Line filter on the word "click": copy each matching line from the entries.
[[ DATA EXTRACT, beginning ]]
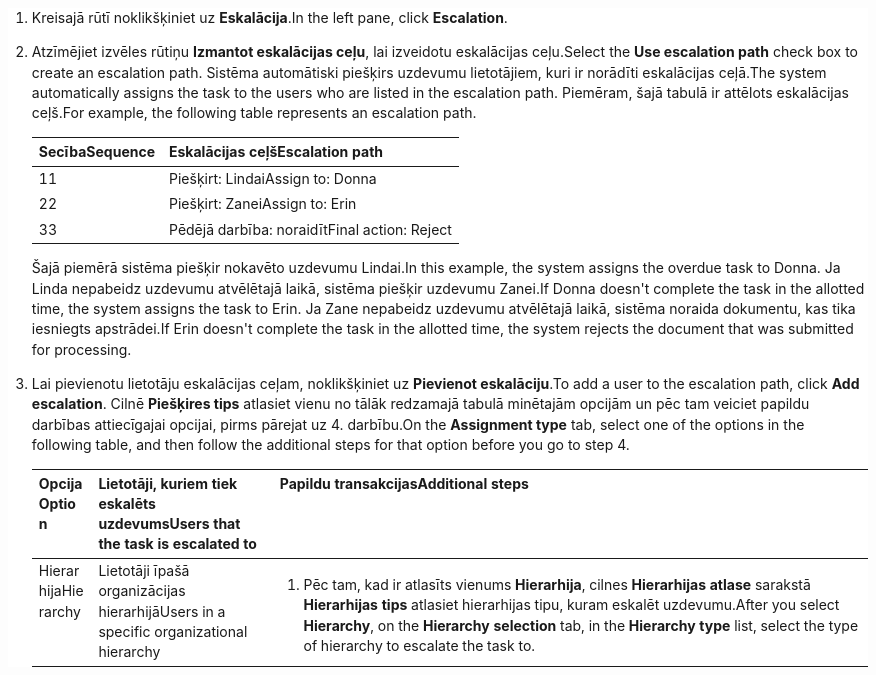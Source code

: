 1. <span data-ttu-id="db525-208">Kreisajā rūtī noklikšķiniet uz **Eskalācija**.</span><span class="sxs-lookup"><span data-stu-id="db525-208">In the left pane, click **Escalation**.</span></span>
2. <span data-ttu-id="db525-209">Atzīmējiet izvēles rūtiņu **Izmantot eskalācijas ceļu**, lai izveidotu eskalācijas ceļu.</span><span class="sxs-lookup"><span data-stu-id="db525-209">Select the **Use escalation path** check box to create an escalation path.</span></span> <span data-ttu-id="db525-210">Sistēma automātiski piešķirs uzdevumu lietotājiem, kuri ir norādīti eskalācijas ceļā.</span><span class="sxs-lookup"><span data-stu-id="db525-210">The system automatically assigns the task to the users who are listed in the escalation path.</span></span> <span data-ttu-id="db525-211">Piemēram, šajā tabulā ir attēlots eskalācijas ceļš.</span><span class="sxs-lookup"><span data-stu-id="db525-211">For example, the following table represents an escalation path.</span></span>

    | <span data-ttu-id="db525-212">Secība</span><span class="sxs-lookup"><span data-stu-id="db525-212">Sequence</span></span> | <span data-ttu-id="db525-213">Eskalācijas ceļš</span><span class="sxs-lookup"><span data-stu-id="db525-213">Escalation path</span></span>      |
    |----------|----------------------|
    | <span data-ttu-id="db525-214">1</span><span class="sxs-lookup"><span data-stu-id="db525-214">1</span></span>        | <span data-ttu-id="db525-215">Piešķirt: Lindai</span><span class="sxs-lookup"><span data-stu-id="db525-215">Assign to: Donna</span></span>     |
    | <span data-ttu-id="db525-216">2</span><span class="sxs-lookup"><span data-stu-id="db525-216">2</span></span>        | <span data-ttu-id="db525-217">Piešķirt: Zanei</span><span class="sxs-lookup"><span data-stu-id="db525-217">Assign to: Erin</span></span>      |
    | <span data-ttu-id="db525-218">3</span><span class="sxs-lookup"><span data-stu-id="db525-218">3</span></span>        | <span data-ttu-id="db525-219">Pēdējā darbība: noraidīt</span><span class="sxs-lookup"><span data-stu-id="db525-219">Final action: Reject</span></span> |

    <span data-ttu-id="db525-220">Šajā piemērā sistēma piešķir nokavēto uzdevumu Lindai.</span><span class="sxs-lookup"><span data-stu-id="db525-220">In this example, the system assigns the overdue task to Donna.</span></span> <span data-ttu-id="db525-221">Ja Linda nepabeidz uzdevumu atvēlētajā laikā, sistēma piešķir uzdevumu Zanei.</span><span class="sxs-lookup"><span data-stu-id="db525-221">If Donna doesn't complete the task in the allotted time, the system assigns the task to Erin.</span></span> <span data-ttu-id="db525-222">Ja Zane nepabeidz uzdevumu atvēlētajā laikā, sistēma noraida dokumentu, kas tika iesniegts apstrādei.</span><span class="sxs-lookup"><span data-stu-id="db525-222">If Erin doesn't complete the task in the allotted time, the system rejects the document that was submitted for processing.</span></span>

3. <span data-ttu-id="db525-223">Lai pievienotu lietotāju eskalācijas ceļam, noklikšķiniet uz **Pievienot eskalāciju**.</span><span class="sxs-lookup"><span data-stu-id="db525-223">To add a user to the escalation path, click **Add escalation**.</span></span> <span data-ttu-id="db525-224">Cilnē **Piešķires tips** atlasiet vienu no tālāk redzamajā tabulā minētajām opcijām un pēc tam veiciet papildu darbības attiecīgajai opcijai, pirms pārejat uz 4. darbību.</span><span class="sxs-lookup"><span data-stu-id="db525-224">On the **Assignment type** tab, select one of the options in the following table, and then follow the additional steps for that option before you go to step 4.</span></span>

    <table>
    <thead>
    <tr>
    <th><span data-ttu-id="db525-225">Opcija</span><span class="sxs-lookup"><span data-stu-id="db525-225">Option</span></span></th>
    <th><span data-ttu-id="db525-226">Lietotāji, kuriem tiek eskalēts uzdevums</span><span class="sxs-lookup"><span data-stu-id="db525-226">Users that the task is escalated to</span></span></th>
    <th><span data-ttu-id="db525-227">Papildu transakcijas</span><span class="sxs-lookup"><span data-stu-id="db525-227">Additional steps</span></span></th>
    </tr>
    </thead>
    <tbody>
    <tr>
    <td><span data-ttu-id="db525-228">Hierarhija</span><span class="sxs-lookup"><span data-stu-id="db525-228">Hierarchy</span></span></td>
    <td><span data-ttu-id="db525-229">Lietotāji īpašā organizācijas hierarhijā</span><span class="sxs-lookup"><span data-stu-id="db525-229">Users in a specific organizational hierarchy</span></span></td>
    <td>
    <ol>
    <li><span data-ttu-id="db525-230">Pēc tam, kad ir atlasīts vienums <strong>Hierarhija</strong>, cilnes <strong>Hierarhijas atlase</strong> sarakstā <strong>Hierarhijas tips</strong> atlasiet hierarhijas tipu, kuram eskalēt uzdevumu.</span><span class="sxs-lookup"><span data-stu-id="db525-230">After you select <strong>Hierarchy</strong>, on the <strong>Hierarchy selection</strong> tab, in the <strong>Hierarchy type</strong> list, select the type of hierarchy to escalate the task to.</span></span></li>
[[ DATA EXTRACT, end ]]
▶ _REPLY_:
: 1. <span data-ttu-id="db525-208">Kreisajā rūtī noklikšķiniet uz **Eskalācija**.</span><span class="sxs-lookup"><span data-stu-id="db525-208">In the left pane, click **Escalation**.</span></span>
3. <span data-ttu-id="db525-223">Lai pievienotu lietotāju eskalācijas ceļam, noklikšķiniet uz **Pievienot eskalāciju**.</span><span class="sxs-lookup"><span data-stu-id="db525-223">To add a user to the escalation path, click **Add escalation**.</span></span> <span data-ttu-id="db525-224">Cilnē **Piešķires tips** atlasiet vienu no tālāk redzamajā tabulā minētajām opcijām un pēc tam veiciet papildu darbības attiecīgajai opcijai, pirms pārejat uz 4. darbību.</span><span class="sxs-lookup"><span data-stu-id="db525-224">On the **Assignment type** tab, select one of the options in the following table, and then follow the additional steps for that option before you go to step 4.</span></span>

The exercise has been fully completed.